» Task description: Search term "newcommand": please show all lines in the listing that contain it.

= Beginning of Section =

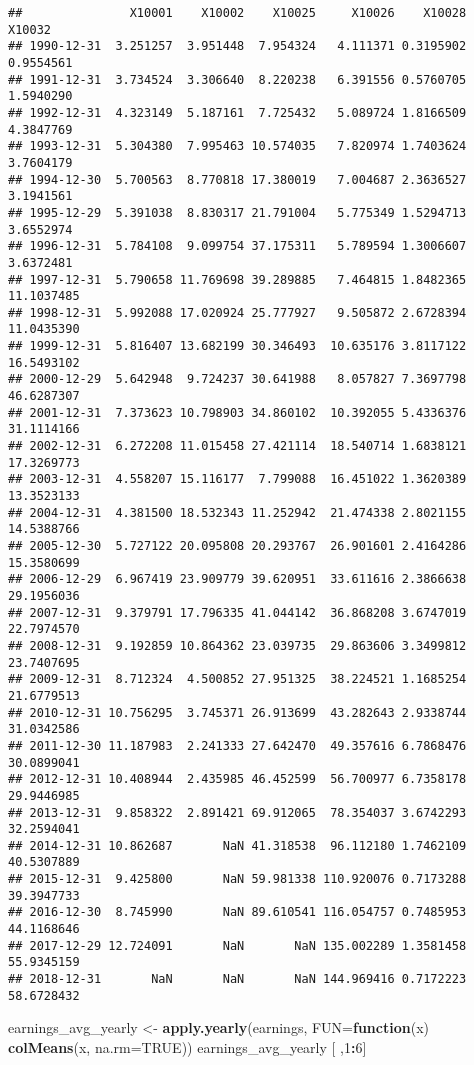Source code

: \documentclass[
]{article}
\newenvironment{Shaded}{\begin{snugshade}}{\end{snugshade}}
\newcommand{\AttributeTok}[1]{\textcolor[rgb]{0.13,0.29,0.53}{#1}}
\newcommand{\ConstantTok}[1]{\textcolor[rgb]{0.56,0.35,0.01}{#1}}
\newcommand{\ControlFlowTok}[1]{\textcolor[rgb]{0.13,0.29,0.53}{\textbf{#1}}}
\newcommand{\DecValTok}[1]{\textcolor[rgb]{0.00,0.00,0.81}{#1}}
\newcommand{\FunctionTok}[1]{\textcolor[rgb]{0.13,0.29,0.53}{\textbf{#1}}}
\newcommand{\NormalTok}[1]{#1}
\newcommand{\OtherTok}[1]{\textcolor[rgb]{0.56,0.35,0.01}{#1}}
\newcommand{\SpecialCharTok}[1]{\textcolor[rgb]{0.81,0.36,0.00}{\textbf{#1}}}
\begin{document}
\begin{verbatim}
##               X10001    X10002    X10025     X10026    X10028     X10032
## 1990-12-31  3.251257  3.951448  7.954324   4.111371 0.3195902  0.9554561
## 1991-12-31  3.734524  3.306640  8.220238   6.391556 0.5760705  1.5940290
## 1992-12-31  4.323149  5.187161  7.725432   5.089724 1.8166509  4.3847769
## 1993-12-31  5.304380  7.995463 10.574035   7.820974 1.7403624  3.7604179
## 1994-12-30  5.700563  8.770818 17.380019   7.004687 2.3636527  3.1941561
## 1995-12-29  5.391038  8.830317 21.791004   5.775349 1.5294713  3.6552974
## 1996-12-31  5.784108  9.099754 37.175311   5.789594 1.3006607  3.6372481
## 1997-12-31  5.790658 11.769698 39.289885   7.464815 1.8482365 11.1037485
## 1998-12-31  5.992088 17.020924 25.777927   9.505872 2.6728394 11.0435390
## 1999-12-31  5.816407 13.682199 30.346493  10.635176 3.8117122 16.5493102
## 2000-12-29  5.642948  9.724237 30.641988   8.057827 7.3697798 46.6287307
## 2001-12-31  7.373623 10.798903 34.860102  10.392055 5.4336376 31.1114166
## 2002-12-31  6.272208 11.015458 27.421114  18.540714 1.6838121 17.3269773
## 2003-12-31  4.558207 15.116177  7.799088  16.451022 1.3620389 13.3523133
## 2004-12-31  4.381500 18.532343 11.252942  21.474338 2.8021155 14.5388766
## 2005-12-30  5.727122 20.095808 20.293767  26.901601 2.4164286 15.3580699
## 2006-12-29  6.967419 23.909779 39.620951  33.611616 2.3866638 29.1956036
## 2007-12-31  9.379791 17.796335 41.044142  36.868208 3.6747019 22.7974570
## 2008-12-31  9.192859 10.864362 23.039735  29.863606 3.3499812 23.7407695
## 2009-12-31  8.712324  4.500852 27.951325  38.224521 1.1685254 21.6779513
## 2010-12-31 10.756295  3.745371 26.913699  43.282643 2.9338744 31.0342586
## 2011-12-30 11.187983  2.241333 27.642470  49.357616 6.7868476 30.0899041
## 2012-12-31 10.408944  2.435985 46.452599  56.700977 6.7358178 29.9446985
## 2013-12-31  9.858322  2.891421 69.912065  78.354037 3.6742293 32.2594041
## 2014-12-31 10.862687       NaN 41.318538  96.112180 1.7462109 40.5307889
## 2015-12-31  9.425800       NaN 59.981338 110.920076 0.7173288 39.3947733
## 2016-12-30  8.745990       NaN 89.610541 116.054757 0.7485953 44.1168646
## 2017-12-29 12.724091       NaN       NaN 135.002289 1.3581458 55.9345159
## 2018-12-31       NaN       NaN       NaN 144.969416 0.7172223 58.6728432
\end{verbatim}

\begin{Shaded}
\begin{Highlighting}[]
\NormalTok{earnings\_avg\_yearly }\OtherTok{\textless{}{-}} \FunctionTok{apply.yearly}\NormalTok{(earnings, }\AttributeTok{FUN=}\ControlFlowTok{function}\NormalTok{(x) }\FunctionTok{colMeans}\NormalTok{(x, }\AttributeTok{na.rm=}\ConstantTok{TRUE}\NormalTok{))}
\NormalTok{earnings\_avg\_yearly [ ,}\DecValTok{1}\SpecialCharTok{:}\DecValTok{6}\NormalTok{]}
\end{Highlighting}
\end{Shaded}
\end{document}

= End of Section =

» Answer space:
\newcommand{\AttributeTok}[1]{\textcolor[rgb]{0.13,0.29,0.53}{#1}}
\newcommand{\ConstantTok}[1]{\textcolor[rgb]{0.56,0.35,0.01}{#1}}
\newcommand{\ControlFlowTok}[1]{\textcolor[rgb]{0.13,0.29,0.53}{\textbf{#1}}}
\newcommand{\DecValTok}[1]{\textcolor[rgb]{0.00,0.00,0.81}{#1}}
\newcommand{\FunctionTok}[1]{\textcolor[rgb]{0.13,0.29,0.53}{\textbf{#1}}}
\newcommand{\NormalTok}[1]{#1}
\newcommand{\OtherTok}[1]{\textcolor[rgb]{0.56,0.35,0.01}{#1}}
\newcommand{\SpecialCharTok}[1]{\textcolor[rgb]{0.81,0.36,0.00}{\textbf{#1}}}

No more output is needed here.